Obamacare Blamed “Poll after poll makes it very clear that Obamacare and other job-killing policies are the reason” for the president’s decline in popularity, Republican National Committee spokesman Sean Spicer said in a phone interview today. Obama offered reflections on a variety of subjects in the New Yorker story, including his view about the dangers of playing professional football, which has been the subject of media scrutiny over players’ head injuries. “I would not let my son play pro football,” the article quotes Obama, the father of two daughters, as saying. When asked by Remnick how those dangers squared with his enjoyment of the game as a spectator, Obama said professional players are aware of the inherent risk in playing a full-contact sport.

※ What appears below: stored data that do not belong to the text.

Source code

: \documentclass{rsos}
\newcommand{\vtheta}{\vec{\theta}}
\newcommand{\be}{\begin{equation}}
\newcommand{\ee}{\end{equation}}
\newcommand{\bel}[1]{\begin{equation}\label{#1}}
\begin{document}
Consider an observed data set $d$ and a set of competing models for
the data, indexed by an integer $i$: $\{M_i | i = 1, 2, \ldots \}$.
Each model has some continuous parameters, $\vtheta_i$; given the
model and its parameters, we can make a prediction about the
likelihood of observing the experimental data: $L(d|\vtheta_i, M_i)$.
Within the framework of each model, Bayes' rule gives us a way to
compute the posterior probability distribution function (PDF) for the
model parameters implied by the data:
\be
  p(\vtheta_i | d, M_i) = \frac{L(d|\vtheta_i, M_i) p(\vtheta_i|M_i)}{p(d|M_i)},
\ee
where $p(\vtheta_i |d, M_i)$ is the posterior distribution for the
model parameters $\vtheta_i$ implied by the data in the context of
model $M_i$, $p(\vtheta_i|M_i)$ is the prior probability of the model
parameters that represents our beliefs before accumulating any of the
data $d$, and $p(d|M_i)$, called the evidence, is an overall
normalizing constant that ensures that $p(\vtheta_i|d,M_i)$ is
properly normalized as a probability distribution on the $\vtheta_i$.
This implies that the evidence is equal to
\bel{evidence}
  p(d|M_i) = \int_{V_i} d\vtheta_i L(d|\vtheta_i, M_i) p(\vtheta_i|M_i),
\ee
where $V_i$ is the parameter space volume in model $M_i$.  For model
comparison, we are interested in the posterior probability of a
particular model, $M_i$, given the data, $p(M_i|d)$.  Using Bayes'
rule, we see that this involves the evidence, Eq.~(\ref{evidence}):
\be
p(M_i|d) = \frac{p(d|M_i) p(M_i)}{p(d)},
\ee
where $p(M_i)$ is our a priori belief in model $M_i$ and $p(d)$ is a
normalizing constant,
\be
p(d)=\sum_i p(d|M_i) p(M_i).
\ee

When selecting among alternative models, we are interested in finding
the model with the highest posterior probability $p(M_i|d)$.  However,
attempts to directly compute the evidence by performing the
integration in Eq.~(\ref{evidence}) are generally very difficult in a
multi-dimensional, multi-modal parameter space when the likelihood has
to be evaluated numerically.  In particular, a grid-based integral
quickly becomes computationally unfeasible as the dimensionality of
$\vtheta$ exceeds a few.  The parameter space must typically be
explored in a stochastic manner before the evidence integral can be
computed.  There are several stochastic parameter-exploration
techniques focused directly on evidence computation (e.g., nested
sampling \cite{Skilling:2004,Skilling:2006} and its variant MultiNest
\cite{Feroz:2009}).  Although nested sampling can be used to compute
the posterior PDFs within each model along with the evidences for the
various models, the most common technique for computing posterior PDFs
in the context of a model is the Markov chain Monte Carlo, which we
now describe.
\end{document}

Like Smokers “They know what they’re buying into,” Obama said. “It is no longer a secret. It’s sort of the feeling I have about smokers, you know?” Obama acknowledged that reports of U.S. surveillance programs, including allegations that the government tapped German Chancellor Angela Merkel’s mobile phone, had created a “breach of trust,” Remnick reported. Obama said he also assumes others are trying to spy on him, and for this reason he doesn’t have a phone, according to The New Yorker. He said, “there are European governments that we know spy on us, and there is a little bit of Claude Rains in ‘Casablanca’ -- shocked that gambling is going on,” the magazine quoted him as saying, referring to the actor who played the police captain in the 1942 movie.